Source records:
>>

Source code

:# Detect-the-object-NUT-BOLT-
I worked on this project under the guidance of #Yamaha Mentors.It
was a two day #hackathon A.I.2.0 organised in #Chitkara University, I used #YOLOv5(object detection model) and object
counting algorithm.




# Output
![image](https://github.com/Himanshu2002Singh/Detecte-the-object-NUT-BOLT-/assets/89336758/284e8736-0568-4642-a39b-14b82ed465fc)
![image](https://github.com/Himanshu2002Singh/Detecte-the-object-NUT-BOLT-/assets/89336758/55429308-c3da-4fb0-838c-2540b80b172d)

<<

ACTIVITY - Every entry shown earlier is to be returned exactly, line for line.

ANSWER FOR THIS EXERCISE -
Source code

:# Detect-the-object-NUT-BOLT-
I worked on this project under the guidance of #Yamaha Mentors.It
was a two day #hackathon A.I.2.0 organised in #Chitkara University, I used #YOLOv5(object detection model) and object
counting algorithm.




# Output
![image](https://github.com/Himanshu2002Singh/Detecte-the-object-NUT-BOLT-/assets/89336758/284e8736-0568-4642-a39b-14b82ed465fc)
![image](https://github.com/Himanshu2002Singh/Detecte-the-object-NUT-BOLT-/assets/89336758/55429308-c3da-4fb0-838c-2540b80b172d)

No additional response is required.